*** Opening of MATERIAL FOR THIS TASK ***

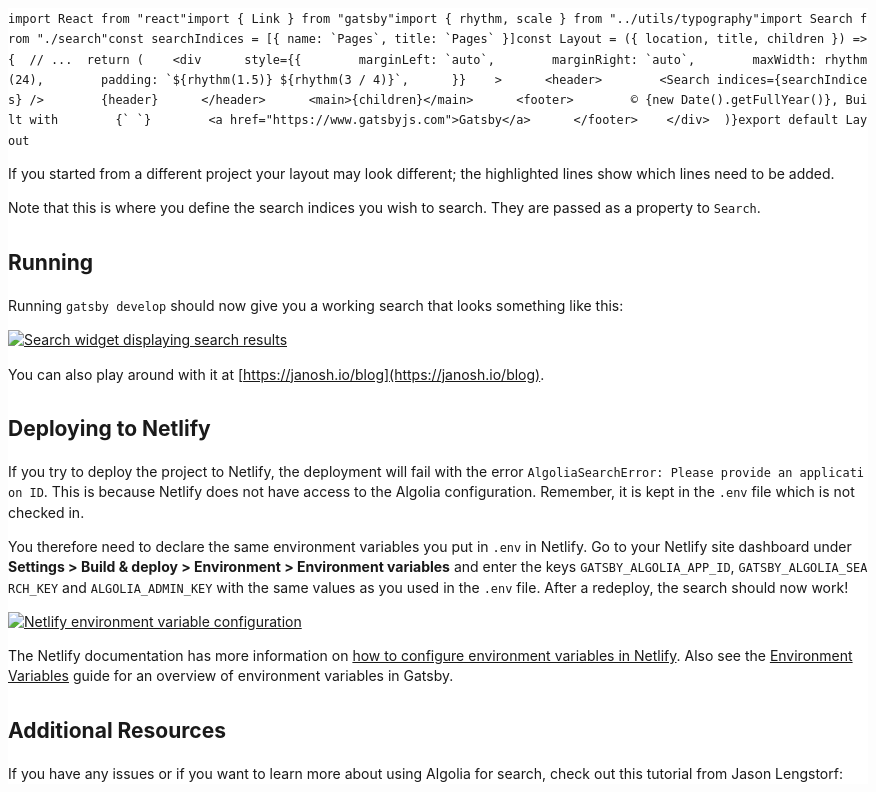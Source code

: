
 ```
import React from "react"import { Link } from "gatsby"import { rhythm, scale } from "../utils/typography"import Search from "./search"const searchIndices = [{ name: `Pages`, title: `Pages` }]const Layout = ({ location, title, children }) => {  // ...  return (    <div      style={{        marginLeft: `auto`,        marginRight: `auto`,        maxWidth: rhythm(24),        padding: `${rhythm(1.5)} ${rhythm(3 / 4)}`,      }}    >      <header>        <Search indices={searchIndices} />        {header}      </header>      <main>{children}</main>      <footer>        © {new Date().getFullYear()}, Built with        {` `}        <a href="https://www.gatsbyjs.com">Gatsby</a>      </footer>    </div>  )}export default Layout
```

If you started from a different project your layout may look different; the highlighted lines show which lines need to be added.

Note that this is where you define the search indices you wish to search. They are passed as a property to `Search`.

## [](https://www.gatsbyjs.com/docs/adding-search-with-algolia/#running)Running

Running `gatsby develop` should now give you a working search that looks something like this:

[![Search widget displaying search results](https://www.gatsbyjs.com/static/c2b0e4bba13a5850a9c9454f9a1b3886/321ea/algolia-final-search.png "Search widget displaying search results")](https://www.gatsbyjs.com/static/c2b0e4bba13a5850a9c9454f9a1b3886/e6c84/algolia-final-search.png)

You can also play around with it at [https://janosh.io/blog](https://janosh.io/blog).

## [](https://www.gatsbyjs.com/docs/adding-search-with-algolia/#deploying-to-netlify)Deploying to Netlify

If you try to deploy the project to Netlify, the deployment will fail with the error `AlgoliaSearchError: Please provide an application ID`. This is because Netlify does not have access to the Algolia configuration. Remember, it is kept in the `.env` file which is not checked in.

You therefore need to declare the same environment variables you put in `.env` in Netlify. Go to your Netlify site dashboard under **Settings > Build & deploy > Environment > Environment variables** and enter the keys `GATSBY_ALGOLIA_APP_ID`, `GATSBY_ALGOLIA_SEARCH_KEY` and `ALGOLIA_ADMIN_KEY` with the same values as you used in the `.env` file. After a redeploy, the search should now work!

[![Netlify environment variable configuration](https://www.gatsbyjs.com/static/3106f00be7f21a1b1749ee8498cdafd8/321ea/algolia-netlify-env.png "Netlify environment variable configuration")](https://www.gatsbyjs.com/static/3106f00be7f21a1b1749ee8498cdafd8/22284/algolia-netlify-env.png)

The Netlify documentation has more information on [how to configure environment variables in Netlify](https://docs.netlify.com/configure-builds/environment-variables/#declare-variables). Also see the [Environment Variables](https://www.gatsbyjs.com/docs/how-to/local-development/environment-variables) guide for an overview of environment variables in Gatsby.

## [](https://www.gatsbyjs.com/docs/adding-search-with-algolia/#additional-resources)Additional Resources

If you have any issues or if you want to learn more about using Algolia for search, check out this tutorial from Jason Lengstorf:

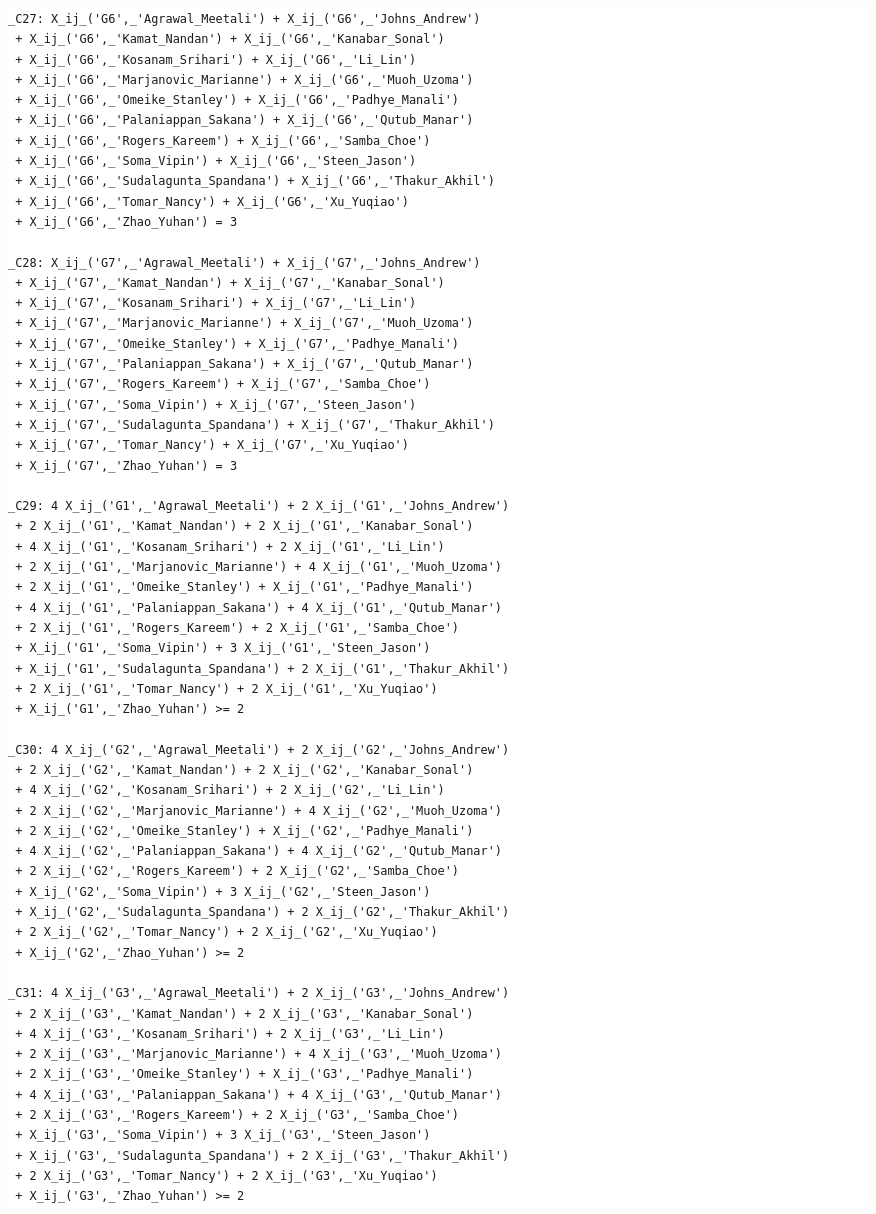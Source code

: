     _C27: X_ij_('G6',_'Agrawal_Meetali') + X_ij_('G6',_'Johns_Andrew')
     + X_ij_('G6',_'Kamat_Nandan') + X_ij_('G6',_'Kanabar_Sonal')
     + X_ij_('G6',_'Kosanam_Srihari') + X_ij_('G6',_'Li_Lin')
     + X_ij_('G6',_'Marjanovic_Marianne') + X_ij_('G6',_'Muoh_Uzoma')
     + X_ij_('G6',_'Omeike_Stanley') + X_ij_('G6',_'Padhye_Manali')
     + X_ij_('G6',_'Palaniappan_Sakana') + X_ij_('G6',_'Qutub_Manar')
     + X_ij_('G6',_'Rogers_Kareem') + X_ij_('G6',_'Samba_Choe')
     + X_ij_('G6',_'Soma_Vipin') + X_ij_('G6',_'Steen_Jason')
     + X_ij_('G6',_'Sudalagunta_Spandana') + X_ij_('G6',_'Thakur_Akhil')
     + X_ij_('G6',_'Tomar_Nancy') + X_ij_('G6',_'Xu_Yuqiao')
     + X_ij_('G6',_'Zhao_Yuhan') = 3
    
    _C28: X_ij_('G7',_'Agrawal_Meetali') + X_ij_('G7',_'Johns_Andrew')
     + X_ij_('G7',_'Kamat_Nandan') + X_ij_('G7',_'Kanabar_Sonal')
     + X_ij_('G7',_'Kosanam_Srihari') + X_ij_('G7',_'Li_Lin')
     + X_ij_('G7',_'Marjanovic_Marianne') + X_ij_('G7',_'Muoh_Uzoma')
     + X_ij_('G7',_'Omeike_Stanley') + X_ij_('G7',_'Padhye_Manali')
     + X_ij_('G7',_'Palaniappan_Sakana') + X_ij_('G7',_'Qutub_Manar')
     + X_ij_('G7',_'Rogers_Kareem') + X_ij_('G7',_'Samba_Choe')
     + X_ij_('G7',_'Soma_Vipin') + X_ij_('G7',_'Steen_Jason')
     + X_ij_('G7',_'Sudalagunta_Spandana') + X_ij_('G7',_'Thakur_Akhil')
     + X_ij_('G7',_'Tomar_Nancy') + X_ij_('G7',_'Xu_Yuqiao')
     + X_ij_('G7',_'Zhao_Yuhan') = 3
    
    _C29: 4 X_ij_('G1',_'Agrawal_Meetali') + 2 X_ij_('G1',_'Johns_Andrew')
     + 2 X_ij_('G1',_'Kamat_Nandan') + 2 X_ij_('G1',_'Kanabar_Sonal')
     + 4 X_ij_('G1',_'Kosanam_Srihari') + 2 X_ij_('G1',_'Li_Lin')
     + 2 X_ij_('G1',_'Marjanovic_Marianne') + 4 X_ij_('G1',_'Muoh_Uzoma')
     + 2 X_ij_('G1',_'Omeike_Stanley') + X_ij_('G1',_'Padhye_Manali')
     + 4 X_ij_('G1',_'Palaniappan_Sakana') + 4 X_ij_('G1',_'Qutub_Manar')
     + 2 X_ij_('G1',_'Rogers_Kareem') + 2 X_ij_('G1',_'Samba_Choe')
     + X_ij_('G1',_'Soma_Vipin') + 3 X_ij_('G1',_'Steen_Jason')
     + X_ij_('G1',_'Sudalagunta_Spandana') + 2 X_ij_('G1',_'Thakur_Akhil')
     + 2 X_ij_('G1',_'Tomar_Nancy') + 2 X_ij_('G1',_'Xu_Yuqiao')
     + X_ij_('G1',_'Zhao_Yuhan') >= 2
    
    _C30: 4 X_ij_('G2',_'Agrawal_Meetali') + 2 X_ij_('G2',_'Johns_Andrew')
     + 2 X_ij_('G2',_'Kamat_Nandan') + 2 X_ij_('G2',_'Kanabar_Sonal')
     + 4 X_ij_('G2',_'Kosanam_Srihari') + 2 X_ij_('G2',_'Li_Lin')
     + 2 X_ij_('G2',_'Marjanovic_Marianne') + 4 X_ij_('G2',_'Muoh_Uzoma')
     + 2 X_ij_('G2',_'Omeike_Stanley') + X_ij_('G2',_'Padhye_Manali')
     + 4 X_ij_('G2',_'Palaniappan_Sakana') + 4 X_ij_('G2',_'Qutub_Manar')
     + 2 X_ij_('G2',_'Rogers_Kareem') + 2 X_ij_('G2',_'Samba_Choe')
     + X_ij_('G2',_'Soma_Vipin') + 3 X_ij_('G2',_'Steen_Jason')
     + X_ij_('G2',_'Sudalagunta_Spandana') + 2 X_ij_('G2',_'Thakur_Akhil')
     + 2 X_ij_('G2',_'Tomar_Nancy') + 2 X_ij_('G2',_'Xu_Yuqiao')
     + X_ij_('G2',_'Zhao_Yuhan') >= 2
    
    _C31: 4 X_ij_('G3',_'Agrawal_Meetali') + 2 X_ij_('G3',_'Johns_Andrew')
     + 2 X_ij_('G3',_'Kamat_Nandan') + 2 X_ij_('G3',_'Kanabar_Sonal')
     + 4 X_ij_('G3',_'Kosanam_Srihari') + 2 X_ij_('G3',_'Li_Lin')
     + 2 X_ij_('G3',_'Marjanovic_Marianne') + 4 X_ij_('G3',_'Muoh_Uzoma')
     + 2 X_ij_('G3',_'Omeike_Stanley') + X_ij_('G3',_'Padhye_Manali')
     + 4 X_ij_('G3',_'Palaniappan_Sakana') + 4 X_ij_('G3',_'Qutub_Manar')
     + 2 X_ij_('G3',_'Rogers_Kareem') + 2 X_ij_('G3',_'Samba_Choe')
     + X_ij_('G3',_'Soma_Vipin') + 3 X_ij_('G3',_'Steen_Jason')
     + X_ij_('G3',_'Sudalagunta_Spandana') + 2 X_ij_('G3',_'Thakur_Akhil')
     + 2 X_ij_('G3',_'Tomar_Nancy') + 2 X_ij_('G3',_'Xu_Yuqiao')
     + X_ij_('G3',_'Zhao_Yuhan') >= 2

*** Close of MATERIAL FOR THIS TASK ***

### ACTIVITY
Only one stretch of the data above is needed. Restate it word for word, from the line containing "X_ij_('G3',_'Omeike_Stanley') + X_ij_('G3',_'Padhye_Manali')" through the line containing "X_ij_('G3',_'Sudalagunta_Spandana') + 2", both ends included.

### RESPONSE BELOW
     + 2 X_ij_('G3',_'Omeike_Stanley') + X_ij_('G3',_'Padhye_Manali')
     + 4 X_ij_('G3',_'Palaniappan_Sakana') + 4 X_ij_('G3',_'Qutub_Manar')
     + 2 X_ij_('G3',_'Rogers_Kareem') + 2 X_ij_('G3',_'Samba_Choe')
     + X_ij_('G3',_'Soma_Vipin') + 3 X_ij_('G3',_'Steen_Jason')
     + X_ij_('G3',_'Sudalagunta_Spandana') + 2 X_ij_('G3',_'Thakur_Akhil')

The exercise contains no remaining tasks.